Mark Conrad 03 March 2011

Data chasm exposes frontline cuts burden

Local authorities will be forced to axe billions of pounds’ worth of frontline services in 2011/12, after evidence obtained by The MJ suggested ministers’ favoured methods of protecting localities would cover just £2.1bn from an estimated cash shortfall of £6.5bn.

Anger over the impact of the coalition’s decision to slash council grants by 28% over four years spread to town halls this week, when protestors disrupted council budget-setting meetings from London to Leeds. Birmingham City Council signed off the biggest cuts in local government history – £212m next year.

Residents fear key frontline services will shortly be axed as town halls struggle to balance their books following heavily front-loaded Whitehall grant cuts. The Local Government Association (LGA) recently estimated councils faced a funding shortfall of £6.5bn in 2011/12.

But The MJ can reveal there is a lack of empirical evidence to support ministers’ oft-quoted claim that a four-pronged savings plan would help councils avoid frontline cuts – by slashing senior staff pay, improving procurement, sharing back-office services and axing supposed ‘non-jobs’.

Responses to Freedom of Information requests sent to the Department for Communities and Local Government (DCLG), asking for empirical evidence supporting ministers’ faith in these four savings strands, show Eland House can account for just £700m in potential savings – from cutting all senior officers’ pay by 10% (an estimated annual saving of £57.7m) and improved procurement (£641m annually).

Despite signing off a huge local spending cuts programme with the Treasury last autumn, communities secretary Eric Pickles’ department has made no estimate whatsoever of potential savings through shared services or axing ‘non-jobs’.

A New Local Government Network report published on 1 March indicates ‘realistic’ shared services savings would equate to just 20% – around £1.4bn – of the estimated £6.8bn spent on council back offices.

As DCLG sources suggested, councils have also been urged to use other methods of saving cash – such as asset sales or using cash reserves. But local government experts were surprised to learn ministers’ preferred attacks on council spending were supported by little Whitehall data.

Simon Parker, NLGN director, urged ministers to focus their demands for sector reform on hard evidence.

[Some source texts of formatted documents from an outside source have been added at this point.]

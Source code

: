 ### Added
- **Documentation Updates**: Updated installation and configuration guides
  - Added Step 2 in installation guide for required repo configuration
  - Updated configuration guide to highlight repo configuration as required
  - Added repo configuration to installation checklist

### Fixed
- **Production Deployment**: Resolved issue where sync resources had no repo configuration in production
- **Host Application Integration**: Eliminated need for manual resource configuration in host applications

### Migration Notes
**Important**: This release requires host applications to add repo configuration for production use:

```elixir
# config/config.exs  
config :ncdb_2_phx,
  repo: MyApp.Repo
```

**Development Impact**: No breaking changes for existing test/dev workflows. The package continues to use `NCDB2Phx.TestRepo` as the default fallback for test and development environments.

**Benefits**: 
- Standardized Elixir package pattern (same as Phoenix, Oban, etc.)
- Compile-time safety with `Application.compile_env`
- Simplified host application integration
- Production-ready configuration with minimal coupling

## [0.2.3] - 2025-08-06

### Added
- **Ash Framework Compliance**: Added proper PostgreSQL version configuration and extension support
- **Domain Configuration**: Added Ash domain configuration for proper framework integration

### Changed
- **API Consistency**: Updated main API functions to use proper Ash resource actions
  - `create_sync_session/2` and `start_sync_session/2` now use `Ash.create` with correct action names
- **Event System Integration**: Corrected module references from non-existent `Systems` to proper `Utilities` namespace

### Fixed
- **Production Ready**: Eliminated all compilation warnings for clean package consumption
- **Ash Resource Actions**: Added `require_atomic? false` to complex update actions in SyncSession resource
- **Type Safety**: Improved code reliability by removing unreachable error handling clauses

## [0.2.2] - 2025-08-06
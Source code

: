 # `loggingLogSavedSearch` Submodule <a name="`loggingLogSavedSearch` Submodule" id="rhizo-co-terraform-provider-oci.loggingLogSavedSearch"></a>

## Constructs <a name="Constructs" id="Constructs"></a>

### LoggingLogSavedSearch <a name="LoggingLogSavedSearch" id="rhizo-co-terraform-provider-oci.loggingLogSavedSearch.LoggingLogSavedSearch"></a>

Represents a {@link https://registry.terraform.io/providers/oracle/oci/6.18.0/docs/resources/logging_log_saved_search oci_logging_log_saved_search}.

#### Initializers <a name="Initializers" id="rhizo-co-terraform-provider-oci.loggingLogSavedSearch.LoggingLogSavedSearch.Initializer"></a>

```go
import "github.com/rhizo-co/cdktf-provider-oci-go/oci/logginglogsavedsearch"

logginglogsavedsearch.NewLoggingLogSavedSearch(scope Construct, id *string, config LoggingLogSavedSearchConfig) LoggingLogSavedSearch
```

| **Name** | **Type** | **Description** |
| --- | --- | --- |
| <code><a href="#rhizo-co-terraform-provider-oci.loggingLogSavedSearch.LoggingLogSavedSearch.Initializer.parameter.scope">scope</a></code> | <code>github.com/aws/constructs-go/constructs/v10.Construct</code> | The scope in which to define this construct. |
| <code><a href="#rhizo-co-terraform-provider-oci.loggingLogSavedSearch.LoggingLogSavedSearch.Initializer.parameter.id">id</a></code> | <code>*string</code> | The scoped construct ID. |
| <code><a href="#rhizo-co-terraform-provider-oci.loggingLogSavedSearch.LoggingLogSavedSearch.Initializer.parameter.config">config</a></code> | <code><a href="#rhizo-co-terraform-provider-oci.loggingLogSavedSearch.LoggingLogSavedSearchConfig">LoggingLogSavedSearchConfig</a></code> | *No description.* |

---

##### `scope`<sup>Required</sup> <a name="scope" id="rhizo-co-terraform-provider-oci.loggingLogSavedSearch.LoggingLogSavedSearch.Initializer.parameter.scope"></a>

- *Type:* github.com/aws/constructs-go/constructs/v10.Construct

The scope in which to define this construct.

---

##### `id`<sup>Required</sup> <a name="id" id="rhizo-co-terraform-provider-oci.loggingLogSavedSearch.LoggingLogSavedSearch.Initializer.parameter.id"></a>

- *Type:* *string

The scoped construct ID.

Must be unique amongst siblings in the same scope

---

‘It is really important this debate is evidence-based. Local government faces very challenging cuts next year and the evidence seems to suggest it will be difficult to cover spending cuts merely by cutting senior pay and back office services, for example,’ he said.

‘This debate needs to move on to the bigger challenge of transforming services.’ Mr Pickles this week continued his preferred focus on the four possible savings strands first identified in a letter he sent to all councils following last autumn’s Spending Review.

He told Parliament on 28 February: ‘If councils share back-office services, join forces to get better value from their buying power, cut out excessive chief executive pay, and root out overspending and waste, they can protect key frontline services.’

Following the FOI revelations, Robert Gordon, chairman of the County Councils Network, said: ‘Our members include many of the largest councils and have long secured the economies of scale which are now being sought by collaborative working among smaller authorities.

‘We will be doing all we can, individually and as a network, to ensure maximum efficiency is squeezed from… sharing services and maintaining financial discipline.

‘However, given the need to restrain public spending as whole, there will,nonetheless, be hard decisions to face, and The MJ’s figures demonstrate this. We are working with local communities, businesses, and other partners to get those decisions right.’

Baroness Margaret Eaton, LGA chair, added: ‘The LGA has been clear from the outset that the scale of the cuts to council budgets goes way beyond what can be saved through efficiency measures. The sheer scale of the reduction in funding means some councils will have to cut frontline services.’

A DCLG spokesman said: ‘Ministers have been clear throughout that shared services were just one of a range of options councils should consider to protect frontline services. The Government has also given councils new powers and funding freedoms and is moving ahead with community budgets, which will open up the scope for the innovative integration of cross-cutting frontline services between different types of local public authority.’